With regard to AGNB infections and selective digestive decolonization, overgrowth and translocation of bacteria across the digestive tract or across the skin during chemotherapy or radiotherapy may be a source of implant contamination. Peri-operative selective digestive decolonization combined with standard intravenous antibiotics reduces the rate of post-operative infectious complications and anastomotic leakage in elective gastrointestinal surgery [6]. Selective digestive decolonization combined with systemic antibiotic prophylaxis also may be useful in preventing blood stream infections and mortality in ICU patients [6–8]. No data are available on selective digestive decolonization in breast implant surgery, and future sufficiently-powered randomized trials would be welcome in settings where AGNB infections are prevalent.
Selective decontamination, together with standard parenteral antibiotic prophylaxis is effective in preventing SSIs involving Staphylococcus aureus. Studies provide strong evidence for staphylococcal decolonization of cardiothoracic surgery patients and weaker but still relevant evidence for decolonization of orthopedic surgery patients [3–5]. Currently, there is no evidence to justify screening or universal mupirocin/chlorhexidine decontamination to prevent S. aureus infection of breast implants in cancer patients. Randomized trials are needed to support this suggestion.
The major findings of our study were not only the relatively high incidence of infections due to AGNB, as pointed out correctly by Silvestri et al., but also the occurrence of infections well beyond the timing that defines SSIs [2]. Indeed, six prosthetic infections were observed within 30 d of surgery and could be included in the SSI definitions, but 10 occurred beyond 30 d.
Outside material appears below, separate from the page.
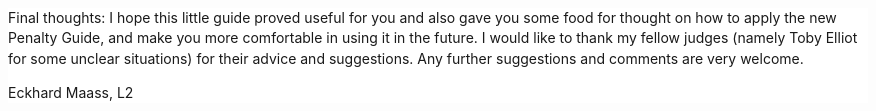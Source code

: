 Final thoughts: I hope this little guide proved useful for you and also gave you some food for thought on how to apply the new Penalty Guide, and make you more comfortable in using it in the future. I would like to thank my fellow judges (namely Toby Elliot for some unclear situations) for their advice and suggestions. Any further suggestions and comments are very welcome.


Eckhard Maass, L2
In the case of breast implant infections occurring more than 1 mo after surgery—thus inconsistent with SSI definition—the use of systemic antibiotic prophylaxis for SSI is pointless, and selective digestive decolonization combined with systemic antibiotic prophylaxis is unproved and not likely to be effective. Selective digestive decolonization has proved to be effective in the prevention of SSI and blood stream infection in critically ill patients and in patients who undergo some elective surgical procedures, but not in the specific prevention of early prosthetic infection (i.e., 1–2 mo after surgery). We believe there is still considerable confusion about definitions in this area, which should be addressed thoroughly in future work. Improved attention needs to be paid by the clinical and scientific community in categorizing breast implant infections not only as SSIs (<30 d) but also as early (<2 mo) and late (>2 mo) prosthetic infection. For example, studies reviewing factors associated with SSI infection in breast implants do not address late breast implant infection more than 2 mo after surgery nor early prosthetic infection occurring between 1–2 mo after surgery [9].
In patients who undergo other implant operations, such as orthopedic or cardiothoracic surgery, extensive efforts are undertaken to prevent late bacterial translocation during procedures that may cause bacteremia, including endoscopy and oropharyngeal and odontostomatologic procedures. This may not be the case among breast cancer patients who undergo breast reconstruction. We suggest that proper antibiotic prophylaxis for odontostomatologic, orthopedic, urologic, gastrointestinal, or gynecologic procedures might decrease further the high rate of late infections observed after breast implant surgery.
In conclusion, improved antibiotic prophylaxis and possibly oropharyngeal decontamination or selective digestive decolonization (depending on local epidemiology) against both gram-positive and gram-negative bacteria might help to prevent a fraction (as much as 40% to 60%) of breast implant infections. In addition, active surveillance in the follow-up period (i.e., 1 y after surgery and possibly beyond) and advising antibiotic prophylaxis for procedures favoring bacterial translocation similar to what is suggested for other prosthetic devices might help address and curb the large fraction of breast implant infections that occur beyond the SSI-defined period.